Essa despesa pulou, em termos reais, de R$ 21 bilhões para R$ 44,5 bilhões em apenas quatro anos. É resultado da aprovação da emenda constitucional 108/20, que determinou a elevação da participação da União no fundo de 10% para 23% do aporte feito por estados e municípios. Como o aumento desse percentual é gradual (atualmente estamos em 19%), o crescimento do gasto continuará pelo menos até 2026, quando chegaremos aos 23%.
O objetivo inicial da emenda era meritório: redistribuir o fundo em favor de municípios mais pobres, sem aumentar a despesa.
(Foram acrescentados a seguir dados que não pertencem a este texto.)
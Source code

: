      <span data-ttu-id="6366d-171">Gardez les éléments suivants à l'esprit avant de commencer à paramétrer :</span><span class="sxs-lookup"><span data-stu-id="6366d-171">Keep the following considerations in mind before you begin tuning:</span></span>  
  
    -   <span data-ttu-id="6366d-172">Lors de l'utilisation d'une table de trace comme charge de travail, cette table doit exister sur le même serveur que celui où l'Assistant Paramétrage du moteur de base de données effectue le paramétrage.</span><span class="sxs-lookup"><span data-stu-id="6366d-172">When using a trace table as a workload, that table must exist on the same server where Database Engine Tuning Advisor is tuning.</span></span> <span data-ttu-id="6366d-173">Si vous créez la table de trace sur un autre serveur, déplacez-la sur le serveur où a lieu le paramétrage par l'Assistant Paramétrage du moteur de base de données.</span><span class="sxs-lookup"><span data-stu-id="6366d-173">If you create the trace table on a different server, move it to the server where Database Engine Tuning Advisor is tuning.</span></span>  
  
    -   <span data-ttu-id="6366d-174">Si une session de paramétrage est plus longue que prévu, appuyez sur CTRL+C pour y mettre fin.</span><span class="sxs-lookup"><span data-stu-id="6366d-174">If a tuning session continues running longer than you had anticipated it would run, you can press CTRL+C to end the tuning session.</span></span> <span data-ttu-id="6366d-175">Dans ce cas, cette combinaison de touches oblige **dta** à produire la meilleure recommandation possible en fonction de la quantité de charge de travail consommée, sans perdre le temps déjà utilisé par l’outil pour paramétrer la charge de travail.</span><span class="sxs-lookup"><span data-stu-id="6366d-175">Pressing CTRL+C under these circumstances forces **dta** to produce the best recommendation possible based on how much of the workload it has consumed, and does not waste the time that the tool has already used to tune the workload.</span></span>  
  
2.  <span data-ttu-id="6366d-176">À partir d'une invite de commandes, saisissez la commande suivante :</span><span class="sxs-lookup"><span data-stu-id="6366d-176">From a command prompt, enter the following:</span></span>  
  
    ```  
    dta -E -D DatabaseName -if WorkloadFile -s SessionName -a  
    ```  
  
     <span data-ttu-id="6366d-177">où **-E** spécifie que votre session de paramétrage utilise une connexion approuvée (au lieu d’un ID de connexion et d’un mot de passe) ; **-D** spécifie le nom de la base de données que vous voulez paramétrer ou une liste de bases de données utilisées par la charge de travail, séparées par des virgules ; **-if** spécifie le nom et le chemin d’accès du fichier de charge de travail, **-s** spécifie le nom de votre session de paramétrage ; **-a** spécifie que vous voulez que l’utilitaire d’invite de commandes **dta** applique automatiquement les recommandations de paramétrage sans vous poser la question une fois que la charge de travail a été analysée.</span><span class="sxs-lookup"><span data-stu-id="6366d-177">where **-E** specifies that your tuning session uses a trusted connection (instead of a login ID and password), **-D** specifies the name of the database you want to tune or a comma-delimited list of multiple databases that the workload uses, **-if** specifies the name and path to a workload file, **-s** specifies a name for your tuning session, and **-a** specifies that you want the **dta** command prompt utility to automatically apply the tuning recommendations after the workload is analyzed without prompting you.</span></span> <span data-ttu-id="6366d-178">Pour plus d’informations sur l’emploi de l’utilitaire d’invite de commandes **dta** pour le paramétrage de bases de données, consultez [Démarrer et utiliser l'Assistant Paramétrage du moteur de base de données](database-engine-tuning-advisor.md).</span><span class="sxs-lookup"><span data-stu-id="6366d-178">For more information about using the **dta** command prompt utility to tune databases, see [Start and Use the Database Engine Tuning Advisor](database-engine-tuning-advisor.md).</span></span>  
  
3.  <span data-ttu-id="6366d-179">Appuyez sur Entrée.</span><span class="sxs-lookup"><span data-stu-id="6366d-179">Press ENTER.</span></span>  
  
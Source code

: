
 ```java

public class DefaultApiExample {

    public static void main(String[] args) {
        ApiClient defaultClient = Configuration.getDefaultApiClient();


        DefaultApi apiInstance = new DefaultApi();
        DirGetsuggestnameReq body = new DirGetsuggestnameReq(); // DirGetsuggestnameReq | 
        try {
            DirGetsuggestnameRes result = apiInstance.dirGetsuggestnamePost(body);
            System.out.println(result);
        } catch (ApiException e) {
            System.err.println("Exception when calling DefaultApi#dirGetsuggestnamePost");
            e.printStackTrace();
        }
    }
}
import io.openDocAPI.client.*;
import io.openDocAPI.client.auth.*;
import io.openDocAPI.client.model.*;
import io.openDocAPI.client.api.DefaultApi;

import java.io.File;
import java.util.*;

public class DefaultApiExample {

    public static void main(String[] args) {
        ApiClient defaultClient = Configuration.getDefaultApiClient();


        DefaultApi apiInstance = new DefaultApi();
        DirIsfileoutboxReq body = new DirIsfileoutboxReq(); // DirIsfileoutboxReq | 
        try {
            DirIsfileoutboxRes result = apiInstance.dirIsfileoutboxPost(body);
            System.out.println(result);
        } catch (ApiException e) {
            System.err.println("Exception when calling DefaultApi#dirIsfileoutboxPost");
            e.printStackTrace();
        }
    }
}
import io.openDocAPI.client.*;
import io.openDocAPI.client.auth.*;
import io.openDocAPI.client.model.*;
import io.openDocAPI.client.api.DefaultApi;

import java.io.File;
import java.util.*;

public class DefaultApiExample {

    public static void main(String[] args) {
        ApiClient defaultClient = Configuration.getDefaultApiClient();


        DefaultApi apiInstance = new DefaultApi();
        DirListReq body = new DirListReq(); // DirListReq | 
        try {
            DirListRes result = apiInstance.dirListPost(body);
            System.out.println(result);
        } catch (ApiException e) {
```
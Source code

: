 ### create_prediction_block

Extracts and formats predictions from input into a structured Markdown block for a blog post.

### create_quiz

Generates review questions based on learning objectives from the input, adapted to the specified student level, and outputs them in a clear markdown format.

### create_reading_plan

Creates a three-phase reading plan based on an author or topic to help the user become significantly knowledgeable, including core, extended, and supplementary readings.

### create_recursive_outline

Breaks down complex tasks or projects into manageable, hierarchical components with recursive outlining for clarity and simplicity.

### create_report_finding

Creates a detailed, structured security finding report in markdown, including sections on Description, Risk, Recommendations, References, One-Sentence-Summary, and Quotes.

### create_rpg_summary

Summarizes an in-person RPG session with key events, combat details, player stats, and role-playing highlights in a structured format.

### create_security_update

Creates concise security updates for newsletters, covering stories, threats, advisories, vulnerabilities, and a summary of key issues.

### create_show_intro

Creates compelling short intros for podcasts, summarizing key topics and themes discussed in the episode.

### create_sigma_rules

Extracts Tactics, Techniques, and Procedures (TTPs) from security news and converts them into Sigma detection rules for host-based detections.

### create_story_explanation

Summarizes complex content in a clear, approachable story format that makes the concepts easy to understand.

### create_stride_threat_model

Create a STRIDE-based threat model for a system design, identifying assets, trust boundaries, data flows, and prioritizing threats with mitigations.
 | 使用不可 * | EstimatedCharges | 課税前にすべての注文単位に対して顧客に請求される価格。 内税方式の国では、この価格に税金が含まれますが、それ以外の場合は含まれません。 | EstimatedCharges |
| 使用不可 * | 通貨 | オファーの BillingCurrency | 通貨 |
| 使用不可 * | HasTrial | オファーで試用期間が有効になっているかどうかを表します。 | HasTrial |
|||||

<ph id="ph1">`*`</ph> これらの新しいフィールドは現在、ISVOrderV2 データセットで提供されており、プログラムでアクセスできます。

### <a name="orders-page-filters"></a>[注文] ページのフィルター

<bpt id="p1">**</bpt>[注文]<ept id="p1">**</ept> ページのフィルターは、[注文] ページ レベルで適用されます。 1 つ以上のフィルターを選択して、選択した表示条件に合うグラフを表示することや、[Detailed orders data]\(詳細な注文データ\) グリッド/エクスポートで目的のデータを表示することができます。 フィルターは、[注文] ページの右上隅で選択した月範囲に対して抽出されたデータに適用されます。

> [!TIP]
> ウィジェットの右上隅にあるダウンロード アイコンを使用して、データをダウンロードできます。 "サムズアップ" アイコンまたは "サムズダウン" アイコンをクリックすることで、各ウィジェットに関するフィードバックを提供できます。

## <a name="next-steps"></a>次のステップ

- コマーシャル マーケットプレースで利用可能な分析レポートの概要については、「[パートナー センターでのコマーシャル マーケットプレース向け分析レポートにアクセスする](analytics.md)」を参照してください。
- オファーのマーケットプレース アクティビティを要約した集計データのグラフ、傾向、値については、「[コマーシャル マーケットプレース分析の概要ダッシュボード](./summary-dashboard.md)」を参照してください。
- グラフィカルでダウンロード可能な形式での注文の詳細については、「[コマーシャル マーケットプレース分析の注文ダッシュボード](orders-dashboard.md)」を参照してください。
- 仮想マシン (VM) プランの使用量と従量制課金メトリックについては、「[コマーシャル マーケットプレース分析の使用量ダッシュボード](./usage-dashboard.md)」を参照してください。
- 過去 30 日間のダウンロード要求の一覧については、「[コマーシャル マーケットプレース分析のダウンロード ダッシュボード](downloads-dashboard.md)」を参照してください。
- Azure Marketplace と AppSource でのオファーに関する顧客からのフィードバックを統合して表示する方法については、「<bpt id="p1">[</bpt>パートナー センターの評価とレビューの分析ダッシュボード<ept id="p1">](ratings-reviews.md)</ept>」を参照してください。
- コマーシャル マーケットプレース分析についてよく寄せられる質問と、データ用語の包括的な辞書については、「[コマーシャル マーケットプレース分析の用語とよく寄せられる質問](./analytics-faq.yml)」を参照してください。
Mas incorporou o aumento de aportes da União, sob o argumento de que mais dinheiro seria fundamental para melhorar a qualidade da educação.
Passados quatro anos, não se vê a revolução propalada pelos entusiastas da PEC. No exame internacional Pisa, continuamos atrás de países cujo gasto por aluno é similar ao nosso, como Colômbia, México, Turquia e Chile.
Durante a discussão da PEC, argumentei em colunas, artigos e audiência pública que o problema não era pouco dinheiro, mas falta de incentivos à boa gestão. A emenda deu mais dinheiro e piorou os incentivos.
Houve forte resistência, durante a tramitação, a premiar os municípios por melhoria nas notas médias dos alunos. A pequena fatia do fundo que acabou destinada para este fim não foi regulamentada até hoje.
Aumentou o engessamento na alocação dos recursos: a parcela do fundo carimbada para pagar salários passou de 60% para 70%, reduzindo o espaço para gestores locais decidirem a alocação do dinheiro, conforme suas diferentes necessidades.
A PEC também induziu forte crescimento do piso salarial do magistério. Em 2008, lei proposta pelo então ministro da Educação, Fernando Haddad, indexou o piso salarial ao crescimento do valor gasto por aluno. Mais dinheiro no Fundeb significou mais gasto por aluno, implicando seguidos reajustes anuais de dois dígitos no piso do magistério, que hoje está em R$ 4,6 mil.
A literatura só encontra relação causal entre aumento da remuneração de professores e desempenho dos alunos quando o pagamento a maior se faz por premiação de desempenho. Além disso, é preciso que haja liberdade para demitir por mau desempenho. Condições não observadas no Brasil.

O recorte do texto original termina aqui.